** Provided information **
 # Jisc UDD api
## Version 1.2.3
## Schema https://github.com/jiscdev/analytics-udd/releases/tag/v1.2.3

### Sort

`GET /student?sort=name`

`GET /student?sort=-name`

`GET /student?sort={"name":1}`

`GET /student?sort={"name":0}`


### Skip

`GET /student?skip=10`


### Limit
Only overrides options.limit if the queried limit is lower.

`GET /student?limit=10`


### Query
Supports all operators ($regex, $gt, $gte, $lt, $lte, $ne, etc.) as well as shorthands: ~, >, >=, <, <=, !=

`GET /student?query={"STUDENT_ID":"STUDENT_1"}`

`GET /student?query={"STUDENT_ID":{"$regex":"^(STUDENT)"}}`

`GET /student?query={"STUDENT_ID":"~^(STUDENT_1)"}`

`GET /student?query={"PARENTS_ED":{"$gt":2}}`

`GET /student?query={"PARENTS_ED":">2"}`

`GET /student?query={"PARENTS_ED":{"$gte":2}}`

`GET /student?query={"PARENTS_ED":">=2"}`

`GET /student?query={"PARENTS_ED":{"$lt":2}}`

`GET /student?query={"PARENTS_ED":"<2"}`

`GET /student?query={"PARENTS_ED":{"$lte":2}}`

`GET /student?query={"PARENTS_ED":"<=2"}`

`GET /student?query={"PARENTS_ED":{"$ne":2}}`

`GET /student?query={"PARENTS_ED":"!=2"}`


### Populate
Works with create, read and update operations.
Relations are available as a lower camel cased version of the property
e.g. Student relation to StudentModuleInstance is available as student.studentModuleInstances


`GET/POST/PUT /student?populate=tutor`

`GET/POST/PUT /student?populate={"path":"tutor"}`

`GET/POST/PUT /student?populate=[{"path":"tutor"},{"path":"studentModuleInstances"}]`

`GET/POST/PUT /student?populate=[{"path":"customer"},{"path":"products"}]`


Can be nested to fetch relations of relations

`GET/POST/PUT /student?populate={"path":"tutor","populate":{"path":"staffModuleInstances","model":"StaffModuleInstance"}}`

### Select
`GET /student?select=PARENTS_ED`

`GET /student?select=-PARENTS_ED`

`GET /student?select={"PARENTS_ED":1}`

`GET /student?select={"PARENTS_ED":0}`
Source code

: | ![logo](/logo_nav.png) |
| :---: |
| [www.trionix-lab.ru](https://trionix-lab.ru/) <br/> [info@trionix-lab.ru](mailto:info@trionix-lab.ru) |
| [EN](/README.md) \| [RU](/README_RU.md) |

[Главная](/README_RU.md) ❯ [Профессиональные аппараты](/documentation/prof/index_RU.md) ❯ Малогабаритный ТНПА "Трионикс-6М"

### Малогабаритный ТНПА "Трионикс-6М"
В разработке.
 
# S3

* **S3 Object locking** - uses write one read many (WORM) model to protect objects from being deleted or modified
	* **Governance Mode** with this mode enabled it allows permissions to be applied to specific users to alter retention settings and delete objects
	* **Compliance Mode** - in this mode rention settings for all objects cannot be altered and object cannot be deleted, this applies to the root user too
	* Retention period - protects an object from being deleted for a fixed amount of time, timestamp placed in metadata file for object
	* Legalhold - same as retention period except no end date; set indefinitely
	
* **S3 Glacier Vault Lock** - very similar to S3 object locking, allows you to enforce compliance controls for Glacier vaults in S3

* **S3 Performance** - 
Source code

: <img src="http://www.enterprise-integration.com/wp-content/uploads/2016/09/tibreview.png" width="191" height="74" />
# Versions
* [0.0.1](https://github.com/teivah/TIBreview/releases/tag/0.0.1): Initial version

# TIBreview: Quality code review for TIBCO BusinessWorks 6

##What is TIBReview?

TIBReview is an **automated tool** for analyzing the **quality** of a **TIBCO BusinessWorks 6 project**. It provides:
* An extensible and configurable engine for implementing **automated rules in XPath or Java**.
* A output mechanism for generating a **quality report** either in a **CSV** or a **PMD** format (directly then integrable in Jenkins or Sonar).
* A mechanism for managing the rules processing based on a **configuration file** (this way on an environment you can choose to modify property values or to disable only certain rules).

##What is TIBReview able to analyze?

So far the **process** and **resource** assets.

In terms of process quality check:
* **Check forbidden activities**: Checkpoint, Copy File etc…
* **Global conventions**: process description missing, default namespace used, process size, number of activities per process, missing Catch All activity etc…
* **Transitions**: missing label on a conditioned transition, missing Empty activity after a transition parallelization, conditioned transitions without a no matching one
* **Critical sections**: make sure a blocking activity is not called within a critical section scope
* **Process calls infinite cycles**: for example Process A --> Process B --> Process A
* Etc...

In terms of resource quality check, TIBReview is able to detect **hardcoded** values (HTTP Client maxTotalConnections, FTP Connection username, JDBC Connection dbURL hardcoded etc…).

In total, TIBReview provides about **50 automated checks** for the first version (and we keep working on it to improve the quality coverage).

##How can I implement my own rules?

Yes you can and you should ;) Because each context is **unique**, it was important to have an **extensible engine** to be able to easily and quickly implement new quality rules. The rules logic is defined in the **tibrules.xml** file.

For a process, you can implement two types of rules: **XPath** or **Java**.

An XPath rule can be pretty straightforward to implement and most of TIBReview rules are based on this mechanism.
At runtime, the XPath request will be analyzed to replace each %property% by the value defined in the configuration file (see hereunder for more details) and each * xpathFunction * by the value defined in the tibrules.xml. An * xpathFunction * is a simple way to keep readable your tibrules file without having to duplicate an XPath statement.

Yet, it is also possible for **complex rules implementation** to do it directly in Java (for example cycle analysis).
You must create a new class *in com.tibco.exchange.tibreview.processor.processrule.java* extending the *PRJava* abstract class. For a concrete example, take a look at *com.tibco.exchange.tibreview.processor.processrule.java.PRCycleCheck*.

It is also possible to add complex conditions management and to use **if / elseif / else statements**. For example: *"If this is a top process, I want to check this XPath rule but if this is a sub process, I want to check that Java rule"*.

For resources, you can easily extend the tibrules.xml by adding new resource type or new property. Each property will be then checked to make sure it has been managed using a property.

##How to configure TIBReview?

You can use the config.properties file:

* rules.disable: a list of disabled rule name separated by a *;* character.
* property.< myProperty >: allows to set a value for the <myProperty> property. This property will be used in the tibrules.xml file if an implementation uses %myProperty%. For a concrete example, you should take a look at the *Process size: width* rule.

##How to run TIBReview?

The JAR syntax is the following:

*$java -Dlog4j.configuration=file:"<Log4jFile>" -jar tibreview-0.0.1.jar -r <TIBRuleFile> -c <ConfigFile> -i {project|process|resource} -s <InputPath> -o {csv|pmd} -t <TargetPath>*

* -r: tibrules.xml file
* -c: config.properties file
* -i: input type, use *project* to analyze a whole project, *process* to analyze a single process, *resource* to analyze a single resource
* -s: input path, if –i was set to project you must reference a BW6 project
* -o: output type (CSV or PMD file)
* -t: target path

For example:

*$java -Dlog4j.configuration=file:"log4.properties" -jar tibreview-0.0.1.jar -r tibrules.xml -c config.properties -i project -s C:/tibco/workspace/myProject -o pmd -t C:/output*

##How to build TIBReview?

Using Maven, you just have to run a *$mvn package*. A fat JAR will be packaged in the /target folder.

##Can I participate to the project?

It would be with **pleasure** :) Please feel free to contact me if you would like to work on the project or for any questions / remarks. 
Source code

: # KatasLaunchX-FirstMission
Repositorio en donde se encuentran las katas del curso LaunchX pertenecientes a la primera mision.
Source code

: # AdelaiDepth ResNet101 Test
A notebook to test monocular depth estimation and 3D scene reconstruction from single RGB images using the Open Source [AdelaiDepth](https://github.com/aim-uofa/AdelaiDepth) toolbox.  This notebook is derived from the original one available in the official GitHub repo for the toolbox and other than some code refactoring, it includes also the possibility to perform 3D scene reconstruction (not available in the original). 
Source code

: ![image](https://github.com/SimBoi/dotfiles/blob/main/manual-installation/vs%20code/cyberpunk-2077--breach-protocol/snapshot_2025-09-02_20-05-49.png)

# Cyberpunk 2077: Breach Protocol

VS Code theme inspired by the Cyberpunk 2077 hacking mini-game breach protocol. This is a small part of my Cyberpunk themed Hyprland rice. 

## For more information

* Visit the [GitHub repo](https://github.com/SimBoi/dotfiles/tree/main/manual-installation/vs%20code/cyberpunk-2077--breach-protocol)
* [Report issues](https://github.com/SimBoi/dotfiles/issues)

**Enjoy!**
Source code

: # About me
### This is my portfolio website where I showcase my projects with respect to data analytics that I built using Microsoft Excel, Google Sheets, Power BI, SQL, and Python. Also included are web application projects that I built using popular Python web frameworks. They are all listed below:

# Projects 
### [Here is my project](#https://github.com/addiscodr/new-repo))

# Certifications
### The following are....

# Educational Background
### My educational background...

** Task statement **
Scan the material for lines that hold the word "settings", then say how many there are and nothing else.

** Solved problem **
2